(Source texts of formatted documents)
..........

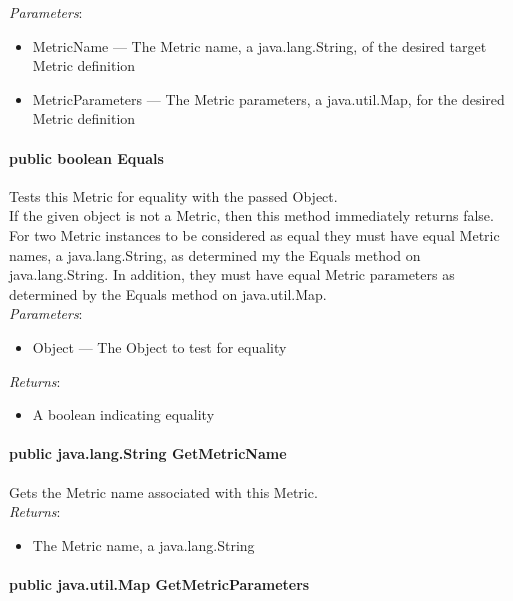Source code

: \documentclass[$Date: 2003/06/26 19:29:31 $]{glabarticle}
\begin{document}
\textit{Parameters}:
\begin{itemize}
\item[] MetricName --- The Metric name, a java.lang.String, of the desired target Metric definition
\item[] MetricParameters --- The Metric parameters, a java.util.Map, for the desired Metric definition
\end{itemize}

\paragraph{public boolean Equals}

Tests this Metric for equality with the passed Object. \\

 If the given object is not a Metric, then this method immediately  returns false. \\

For two Metric instances to be considered as equal they must have equal Metric names, a java.lang.String, as
determined my the Equals method on java.lang.String. In addition, they must have equal Metric parameters as
determined by the Equals method on java.util.Map. \\

\textit{Parameters}:
\begin{itemize}
\item[] Object --- The Object to test for equality 
\end{itemize}

\textit{Returns}:
\begin{itemize}
\item[] A boolean indicating equality
\end{itemize}
 
\paragraph{public java.lang.String GetMetricName}

Gets the Metric name associated with this Metric. \\

\textit{Returns}:
\begin{itemize}
\item[] The Metric name, a java.lang.String
\end{itemize}

\paragraph{public java.util.Map GetMetricParameters}
\end{document}

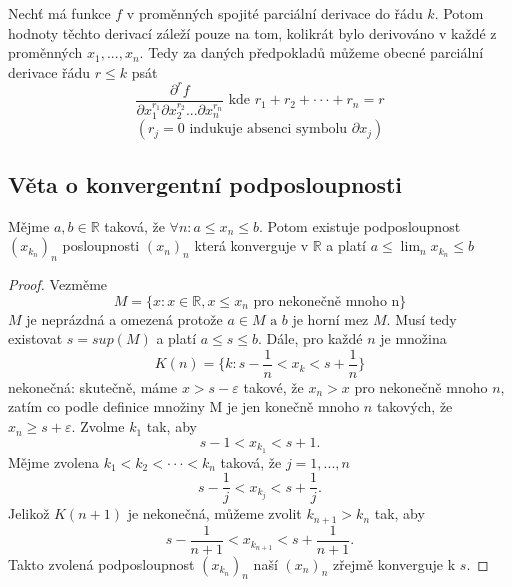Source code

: \documentclass[../main.tex]{subfiles}
\begin{document}
\begin{consequence}
	Nechť má funkce $f$ v proměnných spojité parciální derivace do řádu $k$. Potom hodnoty těchto derivací
	záleží pouze na tom, kolikrát bylo derivováno v každé z proměnných $x_1, ... , x_n$.
	Tedy za daných předpokladů můžeme obecné parciální derivace řádu $r \leq k$ psát
	\[\frac{\partial ^r f}{\partial x^{r_1}_1 \partial x^{r_2}_2 ... \partial x_n^{r_n}} \text{ kde } r_1 + r_2 + \cdot \cdot \cdot + r_n = r \]
	\[(r_j = 0 \text{ indukuje absenci symbolu } \partial x_j)\]
\end{consequence}

\subsection{Věta o konvergentní podposloupnosti}
\begin{theorem}
	Mějme $a,b \in \mathbb{R}$ taková, že $\forall n: a \leq x_n \leq b$. Potom existuje podposloupnost
	$(x_{k_n})_n$ posloupnosti $(x_n)_n$ která konverguje v $\mathbb{R}$ a platí
	$a \leq \lim_n x_{k_n} \leq b$
\end{theorem}

\begin{proof}
	Vezměme \[M = \{x : x \in \mathbb{R}, x \leq x_n \text{ pro nekonečně mnoho n}\}\]
	$M$ je neprázdná a omezená protože $a \in M \text{ a } b$ je horní mez $M$. Musí tedy existovat $s = sup(M)$ a platí 
	$a \leq s \leq b$. Dále, pro každé $n$ je množina 
	\[K(n) = \{k : s - \frac{1}{n} < x_k < s + \frac{1}{n}\}\]
	nekonečná: skutečně, máme $x > s - \varepsilon$ takové, že $x_n > x$ pro nekonečně mnoho $n$, zatím co podle definice množiny M je jen
	konečně mnoho $n$ takových, že $x_n \geq s + \varepsilon$. 
	Zvolme $k_1$ tak, aby
	\[s - 1 < x_{k_{1}} < s+1.\]
	Mějme zvolena $k_1 < k_2 < \cdot \cdot \cdot < k_n$ taková, že $j = 1,...,n$
	\[s - \frac{1}{j} < x_{k_j} < s + \frac{1}{j}.\]
	Jelikož $K(n+1)$ je nekonečná, můžeme zvolit $k_{n+1} > k_n$ tak, aby
	\[s - \frac{1}{n+1} < x_{k_{n+1}} < s + \frac{1}{n+1}.\]
	Takto zvolená podposloupnost $(x_{k_n})_n$ naší $(x_n)_n$ zřejmě konverguje k $s$.
\end{proof}
\end{document}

..........

▶ **Instructions to follow**: Identify the lines in the entries that hold "parciální" and return each one.

▶ **Result of the exercise**:
	Nechť má funkce $f$ v proměnných spojité parciální derivace do řádu $k$. Potom hodnoty těchto derivací
	Tedy za daných předpokladů můžeme obecné parciální derivace řádu $r \leq k$ psát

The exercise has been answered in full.